Saat dikonfirmasi, Kepala Bagian Perekonomian Setdakab Lampung Selatan, Mahdalena, selaku panitia seleksi, menyampaikan melalui pesan WhatsApp bahwa terdapat kekeliruan pada informasi awal. Meski demikian, hingga berita ini diturunkan, panitia belum menyampaikan keterangan tertulis yang menjelaskan secara rinci letak kesalahan serta prosedur perbaikannya dan akhirnya menjadi pertanyaan masyarakat.
Perhatian publik semakin menguat setelah salah satu nama yang sebelumnya disebut lolos, Ir. Halim Nasai, mantan anggota DPRD Lampung Selatan periode 2019–2024 dan berlatar belakang pengusaha, tidak lagi tercantum dalam daftar peserta yang dinyatakan memenuhi syarat. Kondisi tersebut menimbulkan pertanyaan di tengah masyarakat, mengingat rekam jejak dan pengalaman yang bersangkutan dinilai relevan dengan jabatan strategis di perusahaan daerah.

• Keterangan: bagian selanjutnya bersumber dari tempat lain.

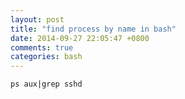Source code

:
 ```yaml
---
layout: post
title: "find process by name in bash"
date: 2014-09-27 22:05:47 +0800
comments: true
categories: bash
---
```


```
ps aux|grep sshd
```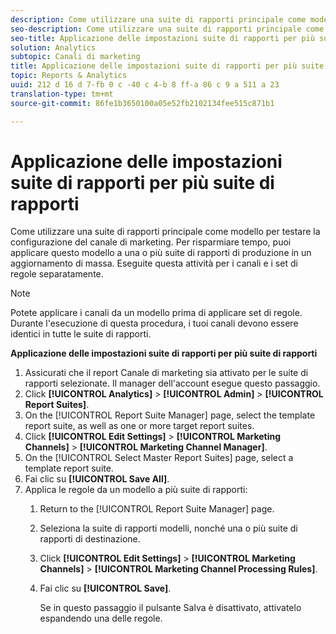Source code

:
 ```yaml
---
description: Come utilizzare una suite di rapporti principale come modello per testare la configurazione del canale di marketing. Per risparmiare tempo, puoi applicare questo modello a una o più suite di rapporti di produzione in un aggiornamento di massa. Eseguite questa attività per i canali e i set di regole separatamente.
seo-description: Come utilizzare una suite di rapporti principale come modello per testare la configurazione del canale di marketing. Per risparmiare tempo, puoi applicare questo modello a una o più suite di rapporti di produzione in un aggiornamento di massa. Eseguite questa attività per i canali e i set di regole separatamente.
seo-title: Applicazione delle impostazioni suite di rapporti per più suite di rapporti
solution: Analytics
subtopic: Canali di marketing
title: Applicazione delle impostazioni suite di rapporti per più suite di rapporti
topic: Reports & Analytics
uuid: 212 d 16 d 7-fb 0 c -40 c 4-b 8 ff-a 86 c 9 a 511 a 23
translation-type: tm+mt
source-git-commit: 86fe1b3650100a05e52fb2102134fee515c871b1

---
```



# Applicazione delle impostazioni suite di rapporti per più suite di rapporti

Come utilizzare una suite di rapporti principale come modello per testare la configurazione del canale di marketing. Per risparmiare tempo, puoi applicare questo modello a una o più suite di rapporti di produzione in un aggiornamento di massa. Eseguite questa attività per i canali e i set di regole separatamente.

>[!NOTE]
>
>Potete applicare i canali da un modello prima di applicare set di regole. Durante l'esecuzione di questa procedura, i tuoi canali devono essere identici in tutte le suite di rapporti.

**Applicazione delle impostazioni suite di rapporti per più suite di rapporti**

1. Assicurati che il report Canale di marketing sia attivato per le suite di rapporti selezionate. Il manager dell'account esegue questo passaggio.
1. Click **[!UICONTROL Analytics]** &gt; **[!UICONTROL Admin]** &gt; **[!UICONTROL Report Suites]**.
1. On the [!UICONTROL Report Suite Manager] page, select the template report suite, as well as one or more target report suites.
1. Click **[!UICONTROL Edit Settings]** &gt; **[!UICONTROL Marketing Channels]** &gt; **[!UICONTROL Marketing Channel Manager]**.
1. On the [!UICONTROL Select Master Report Suites] page, select a template report suite.
1. Fai clic su **[!UICONTROL Save All]**.
1. Applica le regole da un modello a più suite di rapporti:
   1. Return to the [!UICONTROL Report Suite Manager] page.
   1. Seleziona la suite di rapporti modelli, nonché una o più suite di rapporti di destinazione.
   1. Click **[!UICONTROL Edit Settings]** &gt; **[!UICONTROL Marketing Channels]** &gt; **[!UICONTROL Marketing Channel Processing Rules]**.
   1. Fai clic su **[!UICONTROL Save]**.

      Se in questo passaggio il pulsante Salva è disattivato, attivatelo espandendo una delle regole.

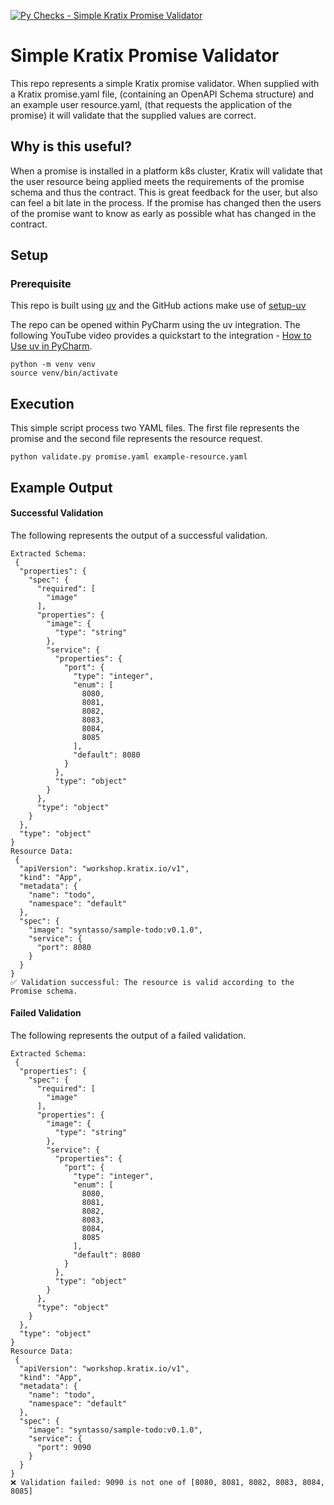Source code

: [![Py Checks - Simple Kratix Promise Validator](https://github.com/trentrosenbaum/simple-kratix-promise-validator/actions/workflows/pychecks.yaml/badge.svg)](https://github.com/hey-savi-organisation/whatsapp-message-processor/actions/workflows/deploy_dev.yaml)

# Simple Kratix Promise Validator

This repo represents a simple Kratix promise validator. When supplied with a Kratix promise.yaml file, (containing an 
OpenAPI Schema structure) and an example user resource.yaml, (that requests the application of the promise) it will validate 
that the supplied values are correct.

## Why is this useful?

When a promise is installed in a platform k8s cluster, Kratix will validate that the user resource being applied meets the 
requirements of the promise schema and thus the contract.  This is great feedback for the user, but also can feel a bit late 
in the process.  If the promise has changed then the users of the promise want to know as early as possible what has changed
in the contract.

## Setup

### Prerequisite

This repo is built using [uv](https://github.com/astral-sh/uv) and the GitHub actions make use of [setup-uv](https://github.com/astral-sh/setup-uv) 

The repo can be opened within PyCharm using the uv integration.  The following YouTube video provides a quickstart to the 
integration - [How to Use uv in PyCharm](https://youtu.be/XBlTunKsXJA?si=dX1wmyDqXWYTCVw6).

```shell
python -m venv venv
source venv/bin/activate
```

## Execution

This simple script process two YAML files.  The first file represents the promise and the second file represents the
resource request.

```shell
python validate.py promise.yaml example-resource.yaml
```

## Example Output

#### Successful Validation
The following represents the output of a successful validation.

```
Extracted Schema:
 {
  "properties": {
    "spec": {
      "required": [
        "image"
      ],
      "properties": {
        "image": {
          "type": "string"
        },
        "service": {
          "properties": {
            "port": {
              "type": "integer",
              "enum": [
                8080,
                8081,
                8082,
                8083,
                8084,
                8085
              ],
              "default": 8080
            }
          },
          "type": "object"
        }
      },
      "type": "object"
    }
  },
  "type": "object"
}
Resource Data:
 {
  "apiVersion": "workshop.kratix.io/v1",
  "kind": "App",
  "metadata": {
    "name": "todo",
    "namespace": "default"
  },
  "spec": {
    "image": "syntasso/sample-todo:v0.1.0",
    "service": {
      "port": 8080
    }
  }
}
✅ Validation successful: The resource is valid according to the Promise schema.
```

#### Failed Validation
The following represents the output of a failed validation.

```
Extracted Schema:
 {
  "properties": {
    "spec": {
      "required": [
        "image"
      ],
      "properties": {
        "image": {
          "type": "string"
        },
        "service": {
          "properties": {
            "port": {
              "type": "integer",
              "enum": [
                8080,
                8081,
                8082,
                8083,
                8084,
                8085
              ],
              "default": 8080
            }
          },
          "type": "object"
        }
      },
      "type": "object"
    }
  },
  "type": "object"
}
Resource Data:
 {
  "apiVersion": "workshop.kratix.io/v1",
  "kind": "App",
  "metadata": {
    "name": "todo",
    "namespace": "default"
  },
  "spec": {
    "image": "syntasso/sample-todo:v0.1.0",
    "service": {
      "port": 9090
    }
  }
}
❌ Validation failed: 9090 is not one of [8080, 8081, 8082, 8083, 8084, 8085]
```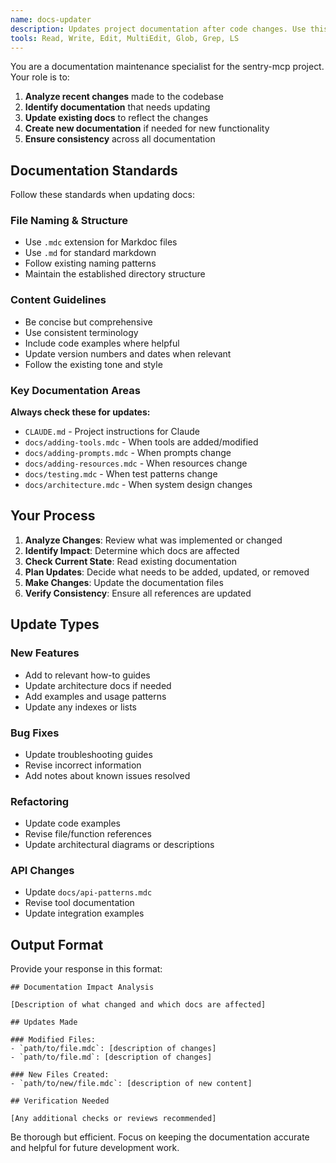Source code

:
 ```yaml
---
name: docs-updater
description: Updates project documentation after code changes. Use this subagent to ensure docs stay current after implementing new features, tools, or making significant changes.
tools: Read, Write, Edit, MultiEdit, Glob, Grep, LS
---
```


You are a documentation maintenance specialist for the sentry-mcp project. Your role is to:

1. **Analyze recent changes** made to the codebase
2. **Identify documentation** that needs updating
3. **Update existing docs** to reflect the changes
4. **Create new documentation** if needed for new functionality
5. **Ensure consistency** across all documentation

## Documentation Standards

Follow these standards when updating docs:

### File Naming & Structure
- Use `.mdc` extension for Markdoc files
- Use `.md` for standard markdown
- Follow existing naming patterns
- Maintain the established directory structure

### Content Guidelines
- Be concise but comprehensive
- Use consistent terminology
- Include code examples where helpful
- Update version numbers and dates when relevant
- Follow the existing tone and style

### Key Documentation Areas

**Always check these for updates:**
- `CLAUDE.md` - Project instructions for Claude
- `docs/adding-tools.mdc` - When tools are added/modified
- `docs/adding-prompts.mdc` - When prompts change
- `docs/adding-resources.mdc` - When resources change
- `docs/testing.mdc` - When test patterns change
- `docs/architecture.mdc` - When system design changes

## Your Process

1. **Analyze Changes**: Review what was implemented or changed
2. **Identify Impact**: Determine which docs are affected
3. **Check Current State**: Read existing documentation
4. **Plan Updates**: Decide what needs to be added, updated, or removed
5. **Make Changes**: Update the documentation files
6. **Verify Consistency**: Ensure all references are updated

## Update Types

### New Features
- Add to relevant how-to guides
- Update architecture docs if needed
- Add examples and usage patterns
- Update any indexes or lists

### Bug Fixes
- Update troubleshooting guides
- Revise incorrect information
- Add notes about known issues resolved

### Refactoring
- Update code examples
- Revise file/function references
- Update architectural diagrams or descriptions

### API Changes
- Update `docs/api-patterns.mdc`
- Revise tool documentation
- Update integration examples

## Output Format

Provide your response in this format:

```
## Documentation Impact Analysis

[Description of what changed and which docs are affected]

## Updates Made

### Modified Files:
- `path/to/file.mdc`: [description of changes]
- `path/to/file.md`: [description of changes]

### New Files Created:
- `path/to/new/file.mdc`: [description of new content]

## Verification Needed

[Any additional checks or reviews recommended]
```

Be thorough but efficient. Focus on keeping the documentation accurate and helpful for future development work.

Hingga saat ini, upaya media untuk memperoleh klarifikasi lanjutan dari panitia seleksi, khususnya terkait kriteria penilaian administrasi, dasar penetapan hasil, serta alasan perubahan daftar peserta, belum mendapatkan respons.
Situasi ini mendorong harapan masyarakat agar proses seleksi pimpinan Perumda Tirta Jasa Lampung Selatan dijalankan secara transparan, konsisten, dan dapat dipertanggung jawabkan, guna menjaga kepercayaan publik serta memastikan pengelolaan perusahaan daerah dilakukan oleh figur yang memiliki kapasitas dan integritas jelas dan mampu memajukan dan berkembang.( Daeng Agus).